= Common Procurement Vocabulary =

The Common Procurement Vocabulary (CPV) has been developed by the European Union to facilitate the processing of invitation to tender published in the Official Journal of the European Union (OJEU) by means of a single classification system to describe the subject matter of public contracts. It was established by Regulation (EC) No 2195/2002 of the European Parliament and of the Council on the Common Procurement Vocabulary (CPV) and amended by European Commission Regulation (EU) No. 213/2008 issued on 28 November 2007.

==Description==
CPV codification consists of a main vocabulary which defines the subject of the contract, and a supplementary vocabulary to add further qualitative information. The main vocabulary is based on a tree structure made up with codes of up to 9 digits (an 8 digit code plus a check digit). This combination of digits is associated with a wording that describes the type of supplies, works or services defining the subject of the contract. A Call for Tender is quite often described by more than one CPV Code, aiming to give a better and more detailed description of the object of the contract. Commercial organisations promoting public contracts to their members or readers generally use CPV codes to identify business sectors likely to be interested in specific tenders, along with NUTS Codes which indicate the country and region within which the contract is to be performed.

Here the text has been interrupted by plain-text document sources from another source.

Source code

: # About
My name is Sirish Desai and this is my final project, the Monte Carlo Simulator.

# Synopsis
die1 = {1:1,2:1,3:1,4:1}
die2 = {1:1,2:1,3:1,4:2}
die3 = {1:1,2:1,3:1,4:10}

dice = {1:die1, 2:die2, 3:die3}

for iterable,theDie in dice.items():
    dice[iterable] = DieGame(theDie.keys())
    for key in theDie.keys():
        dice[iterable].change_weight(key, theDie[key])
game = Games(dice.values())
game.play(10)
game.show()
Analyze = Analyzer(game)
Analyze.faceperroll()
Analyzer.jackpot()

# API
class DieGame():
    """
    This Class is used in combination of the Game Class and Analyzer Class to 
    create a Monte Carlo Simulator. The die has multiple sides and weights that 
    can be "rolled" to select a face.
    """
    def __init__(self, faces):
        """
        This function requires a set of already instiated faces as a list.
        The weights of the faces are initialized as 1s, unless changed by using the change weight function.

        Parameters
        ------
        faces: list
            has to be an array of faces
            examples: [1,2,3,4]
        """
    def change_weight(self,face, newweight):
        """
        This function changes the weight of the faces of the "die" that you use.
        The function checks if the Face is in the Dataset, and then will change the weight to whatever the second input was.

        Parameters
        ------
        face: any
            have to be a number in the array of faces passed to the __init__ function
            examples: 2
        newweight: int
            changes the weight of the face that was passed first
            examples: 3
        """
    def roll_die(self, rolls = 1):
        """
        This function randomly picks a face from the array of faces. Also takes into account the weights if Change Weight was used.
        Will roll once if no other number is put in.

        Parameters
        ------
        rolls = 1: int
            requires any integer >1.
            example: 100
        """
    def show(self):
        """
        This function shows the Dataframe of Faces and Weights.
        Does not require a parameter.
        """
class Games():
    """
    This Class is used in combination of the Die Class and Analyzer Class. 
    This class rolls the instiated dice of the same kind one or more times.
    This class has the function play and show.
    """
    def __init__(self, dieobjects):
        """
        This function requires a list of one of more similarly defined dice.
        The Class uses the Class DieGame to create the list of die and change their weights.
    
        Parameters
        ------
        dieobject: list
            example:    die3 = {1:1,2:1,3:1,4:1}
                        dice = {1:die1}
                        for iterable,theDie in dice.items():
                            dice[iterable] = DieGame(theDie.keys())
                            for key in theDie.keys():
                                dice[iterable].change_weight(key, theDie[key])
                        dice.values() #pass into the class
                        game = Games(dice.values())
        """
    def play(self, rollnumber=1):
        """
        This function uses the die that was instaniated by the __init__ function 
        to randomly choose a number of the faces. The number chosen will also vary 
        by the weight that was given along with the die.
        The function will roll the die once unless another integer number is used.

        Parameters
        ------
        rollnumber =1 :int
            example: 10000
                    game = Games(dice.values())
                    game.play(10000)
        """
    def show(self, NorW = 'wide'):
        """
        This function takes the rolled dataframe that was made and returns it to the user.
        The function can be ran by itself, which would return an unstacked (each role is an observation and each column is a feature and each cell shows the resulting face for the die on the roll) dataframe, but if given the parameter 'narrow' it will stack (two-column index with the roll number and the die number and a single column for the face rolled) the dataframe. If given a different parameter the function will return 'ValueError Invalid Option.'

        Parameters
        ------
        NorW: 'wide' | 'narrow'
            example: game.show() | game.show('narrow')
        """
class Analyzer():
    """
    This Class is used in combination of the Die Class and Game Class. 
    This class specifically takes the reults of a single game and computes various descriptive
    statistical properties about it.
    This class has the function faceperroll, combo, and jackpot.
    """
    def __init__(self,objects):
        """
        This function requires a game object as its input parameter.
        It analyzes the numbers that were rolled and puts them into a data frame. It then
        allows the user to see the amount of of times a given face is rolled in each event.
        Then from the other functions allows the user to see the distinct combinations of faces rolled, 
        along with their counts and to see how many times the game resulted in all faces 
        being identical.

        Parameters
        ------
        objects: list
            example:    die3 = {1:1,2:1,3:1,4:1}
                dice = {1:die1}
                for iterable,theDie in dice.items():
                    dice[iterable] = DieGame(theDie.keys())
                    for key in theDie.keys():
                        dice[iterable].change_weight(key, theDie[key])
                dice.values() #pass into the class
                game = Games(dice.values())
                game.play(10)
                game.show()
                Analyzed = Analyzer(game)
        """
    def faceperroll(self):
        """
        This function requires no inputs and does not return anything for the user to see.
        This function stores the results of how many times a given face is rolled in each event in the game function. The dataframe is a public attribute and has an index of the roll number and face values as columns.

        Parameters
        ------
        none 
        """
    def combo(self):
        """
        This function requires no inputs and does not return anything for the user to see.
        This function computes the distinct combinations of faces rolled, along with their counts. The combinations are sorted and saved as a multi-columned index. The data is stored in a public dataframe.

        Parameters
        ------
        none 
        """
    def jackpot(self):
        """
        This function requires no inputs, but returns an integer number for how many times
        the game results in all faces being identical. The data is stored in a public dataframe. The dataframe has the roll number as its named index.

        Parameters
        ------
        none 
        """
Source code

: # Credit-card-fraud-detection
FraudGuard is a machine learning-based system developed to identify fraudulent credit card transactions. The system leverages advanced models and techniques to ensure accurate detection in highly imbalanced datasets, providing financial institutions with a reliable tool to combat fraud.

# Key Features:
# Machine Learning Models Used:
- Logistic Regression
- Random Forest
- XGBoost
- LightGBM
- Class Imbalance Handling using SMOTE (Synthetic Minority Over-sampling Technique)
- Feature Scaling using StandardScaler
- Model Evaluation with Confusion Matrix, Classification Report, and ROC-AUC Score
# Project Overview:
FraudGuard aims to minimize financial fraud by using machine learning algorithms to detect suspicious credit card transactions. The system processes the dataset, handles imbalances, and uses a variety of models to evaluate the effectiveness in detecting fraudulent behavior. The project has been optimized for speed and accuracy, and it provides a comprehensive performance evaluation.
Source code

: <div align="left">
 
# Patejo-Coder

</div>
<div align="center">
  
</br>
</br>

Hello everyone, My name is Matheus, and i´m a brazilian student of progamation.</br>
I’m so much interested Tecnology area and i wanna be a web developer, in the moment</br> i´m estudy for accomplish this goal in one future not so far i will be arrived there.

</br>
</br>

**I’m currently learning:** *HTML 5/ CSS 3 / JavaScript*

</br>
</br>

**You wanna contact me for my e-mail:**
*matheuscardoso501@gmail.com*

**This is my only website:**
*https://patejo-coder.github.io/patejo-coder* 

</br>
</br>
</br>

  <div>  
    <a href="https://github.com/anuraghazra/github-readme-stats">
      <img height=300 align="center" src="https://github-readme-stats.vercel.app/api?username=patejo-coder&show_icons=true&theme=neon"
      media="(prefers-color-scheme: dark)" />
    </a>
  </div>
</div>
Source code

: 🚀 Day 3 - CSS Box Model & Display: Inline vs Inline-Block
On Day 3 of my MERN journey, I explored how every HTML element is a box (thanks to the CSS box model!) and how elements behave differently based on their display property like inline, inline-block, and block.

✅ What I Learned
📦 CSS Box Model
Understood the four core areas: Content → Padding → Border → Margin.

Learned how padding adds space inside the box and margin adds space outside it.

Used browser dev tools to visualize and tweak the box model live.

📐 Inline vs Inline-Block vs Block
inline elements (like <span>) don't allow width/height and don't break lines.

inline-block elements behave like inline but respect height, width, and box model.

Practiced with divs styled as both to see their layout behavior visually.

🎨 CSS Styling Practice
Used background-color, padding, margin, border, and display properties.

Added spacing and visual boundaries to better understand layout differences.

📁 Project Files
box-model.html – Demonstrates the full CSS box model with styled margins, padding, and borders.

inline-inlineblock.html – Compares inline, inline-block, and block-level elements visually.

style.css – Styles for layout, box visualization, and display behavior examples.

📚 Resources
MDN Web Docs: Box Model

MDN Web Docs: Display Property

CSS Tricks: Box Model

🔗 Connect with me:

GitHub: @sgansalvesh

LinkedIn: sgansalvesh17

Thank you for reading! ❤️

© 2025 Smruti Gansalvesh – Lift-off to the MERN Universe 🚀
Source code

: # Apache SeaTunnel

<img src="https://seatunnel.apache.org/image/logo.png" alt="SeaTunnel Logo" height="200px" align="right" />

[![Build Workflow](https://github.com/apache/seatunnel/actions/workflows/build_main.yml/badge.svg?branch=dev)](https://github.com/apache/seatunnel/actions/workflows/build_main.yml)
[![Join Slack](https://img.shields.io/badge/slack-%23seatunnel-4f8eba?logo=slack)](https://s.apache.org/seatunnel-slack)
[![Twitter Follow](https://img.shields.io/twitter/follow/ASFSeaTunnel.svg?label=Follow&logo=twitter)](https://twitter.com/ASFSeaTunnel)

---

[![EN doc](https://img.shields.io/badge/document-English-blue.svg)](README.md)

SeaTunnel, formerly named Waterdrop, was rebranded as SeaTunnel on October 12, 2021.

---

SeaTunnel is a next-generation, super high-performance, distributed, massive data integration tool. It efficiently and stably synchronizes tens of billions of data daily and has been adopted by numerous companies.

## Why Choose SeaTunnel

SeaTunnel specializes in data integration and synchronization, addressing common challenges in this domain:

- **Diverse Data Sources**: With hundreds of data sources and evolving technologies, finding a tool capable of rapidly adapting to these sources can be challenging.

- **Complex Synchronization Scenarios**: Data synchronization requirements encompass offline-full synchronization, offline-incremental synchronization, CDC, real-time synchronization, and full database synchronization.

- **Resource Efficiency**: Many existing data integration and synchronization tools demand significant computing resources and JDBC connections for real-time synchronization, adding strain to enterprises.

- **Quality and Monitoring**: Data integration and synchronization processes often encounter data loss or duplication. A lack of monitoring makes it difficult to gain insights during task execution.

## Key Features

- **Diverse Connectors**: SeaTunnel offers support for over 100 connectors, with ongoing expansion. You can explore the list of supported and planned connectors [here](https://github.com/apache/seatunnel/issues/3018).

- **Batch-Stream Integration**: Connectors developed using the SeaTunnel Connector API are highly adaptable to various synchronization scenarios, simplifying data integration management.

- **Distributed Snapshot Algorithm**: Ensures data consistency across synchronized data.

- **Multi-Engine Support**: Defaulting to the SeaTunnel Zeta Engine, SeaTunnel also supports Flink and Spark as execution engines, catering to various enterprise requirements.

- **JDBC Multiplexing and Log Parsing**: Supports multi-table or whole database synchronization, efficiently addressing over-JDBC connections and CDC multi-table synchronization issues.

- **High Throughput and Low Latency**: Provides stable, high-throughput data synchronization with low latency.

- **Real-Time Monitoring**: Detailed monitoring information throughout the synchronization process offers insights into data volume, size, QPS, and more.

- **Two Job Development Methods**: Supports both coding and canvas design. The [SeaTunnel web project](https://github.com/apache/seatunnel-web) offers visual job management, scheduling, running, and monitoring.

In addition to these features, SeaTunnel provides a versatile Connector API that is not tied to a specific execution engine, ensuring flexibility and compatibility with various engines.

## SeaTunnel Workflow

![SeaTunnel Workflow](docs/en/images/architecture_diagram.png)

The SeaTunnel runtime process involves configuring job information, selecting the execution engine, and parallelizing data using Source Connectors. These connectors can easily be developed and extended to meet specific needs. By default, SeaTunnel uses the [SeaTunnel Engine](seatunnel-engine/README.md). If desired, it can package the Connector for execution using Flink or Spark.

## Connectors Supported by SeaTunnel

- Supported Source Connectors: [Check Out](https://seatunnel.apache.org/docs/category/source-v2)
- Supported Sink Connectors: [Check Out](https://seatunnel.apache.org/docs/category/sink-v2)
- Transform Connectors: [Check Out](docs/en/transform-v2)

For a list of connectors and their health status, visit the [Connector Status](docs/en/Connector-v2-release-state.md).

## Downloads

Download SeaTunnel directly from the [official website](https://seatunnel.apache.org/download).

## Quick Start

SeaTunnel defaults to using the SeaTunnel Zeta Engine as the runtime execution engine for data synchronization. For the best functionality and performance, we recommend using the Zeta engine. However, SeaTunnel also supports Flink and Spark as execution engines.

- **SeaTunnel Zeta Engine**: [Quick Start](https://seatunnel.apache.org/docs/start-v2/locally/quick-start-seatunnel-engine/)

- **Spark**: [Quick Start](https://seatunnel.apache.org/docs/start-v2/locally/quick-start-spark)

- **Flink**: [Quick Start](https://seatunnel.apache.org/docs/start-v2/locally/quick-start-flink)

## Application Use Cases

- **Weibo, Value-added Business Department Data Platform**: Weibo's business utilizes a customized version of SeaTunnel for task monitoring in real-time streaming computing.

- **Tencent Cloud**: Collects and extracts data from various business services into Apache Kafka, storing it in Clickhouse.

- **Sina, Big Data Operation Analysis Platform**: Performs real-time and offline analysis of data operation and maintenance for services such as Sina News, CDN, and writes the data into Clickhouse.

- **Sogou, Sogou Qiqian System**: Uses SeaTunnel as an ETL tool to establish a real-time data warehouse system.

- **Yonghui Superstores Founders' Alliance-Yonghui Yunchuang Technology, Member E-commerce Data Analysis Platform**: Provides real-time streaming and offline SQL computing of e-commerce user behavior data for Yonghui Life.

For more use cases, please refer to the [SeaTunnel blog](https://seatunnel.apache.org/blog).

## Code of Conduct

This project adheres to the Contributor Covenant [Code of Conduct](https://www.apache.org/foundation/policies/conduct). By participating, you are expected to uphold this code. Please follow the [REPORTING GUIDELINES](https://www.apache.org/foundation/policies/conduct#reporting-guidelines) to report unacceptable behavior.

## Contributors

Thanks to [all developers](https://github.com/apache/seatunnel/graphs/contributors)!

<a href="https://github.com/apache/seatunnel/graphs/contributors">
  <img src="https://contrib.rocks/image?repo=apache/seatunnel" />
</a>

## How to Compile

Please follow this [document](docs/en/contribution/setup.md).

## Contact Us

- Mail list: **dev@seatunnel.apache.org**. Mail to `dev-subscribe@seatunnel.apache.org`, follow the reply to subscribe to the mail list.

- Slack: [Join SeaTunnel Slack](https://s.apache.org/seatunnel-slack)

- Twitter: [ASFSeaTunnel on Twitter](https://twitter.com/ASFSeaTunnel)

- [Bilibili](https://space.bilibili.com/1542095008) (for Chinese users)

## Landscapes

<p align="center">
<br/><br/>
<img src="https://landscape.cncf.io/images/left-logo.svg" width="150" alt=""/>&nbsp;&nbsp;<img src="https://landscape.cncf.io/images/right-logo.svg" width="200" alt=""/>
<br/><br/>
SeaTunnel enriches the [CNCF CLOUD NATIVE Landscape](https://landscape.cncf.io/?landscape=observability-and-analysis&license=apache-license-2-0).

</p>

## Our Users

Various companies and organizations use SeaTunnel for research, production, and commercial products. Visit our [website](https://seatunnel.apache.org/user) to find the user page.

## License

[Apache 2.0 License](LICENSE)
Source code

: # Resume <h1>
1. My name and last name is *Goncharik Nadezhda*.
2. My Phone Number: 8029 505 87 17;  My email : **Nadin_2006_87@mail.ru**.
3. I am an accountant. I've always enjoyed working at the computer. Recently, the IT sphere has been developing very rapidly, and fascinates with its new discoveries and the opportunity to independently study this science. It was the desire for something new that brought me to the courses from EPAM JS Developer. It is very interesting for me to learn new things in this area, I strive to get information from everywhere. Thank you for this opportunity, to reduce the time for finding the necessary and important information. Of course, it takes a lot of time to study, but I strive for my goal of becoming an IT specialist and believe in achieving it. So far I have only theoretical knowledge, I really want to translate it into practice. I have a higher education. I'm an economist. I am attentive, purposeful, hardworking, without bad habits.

An earlier form of standardised vocabulary in use in the United Kingdom before 1999 was known as the National Supplier Vocabulary.

Main Vocabulary classification structure

The numerical code consists of 8 digits, subdivided into:

Divisions: first two digits of the code XX000000-Y.

Groups: first three digits of the code XXX00000-Y.

Classes: first four digits of the code XXXX0000-Y.

Categories: first five digits of the code XXXXX000-Y.

==Examples==

Some examples (taken from the 2008 amended version) are:

03113100-7 Sugar beet

03113200-8 Sugar cane

18451000-5 Buttons

18453000-9 Zip fasteners

71355000-1 Surveying services

71355200-3 Ordnance surveying

Each of the last three digits of the code allows to provide a more precise description of the subject within each category. The ninth digit, the so-called "control digit", verifies the previous eight ones, avoiding any possible error in the assignation of codes to the subject of public procurement

==Supplementary Vocabulary==

Although the Supplementary Vocabulary is not always used, it can be added in certain cases to expand the description of the subject of a contract. It is made up of an alphanumeric code with a corresponding wording allowing further details to be added regarding the specific nature, purpose or context of the goods or services to be purchased: for example, specific metals may be designated e.g. AA08-2 (Tin) or AA09-5 (Zinc); food form may be designated e.g. BA04-1 (Fresh), BA06-7 (Hot) or BA24-1 (Frozen); and users or beneficiaries may be designated e.g. EA02-8 (for children) or EA07-3 (for pregnant women).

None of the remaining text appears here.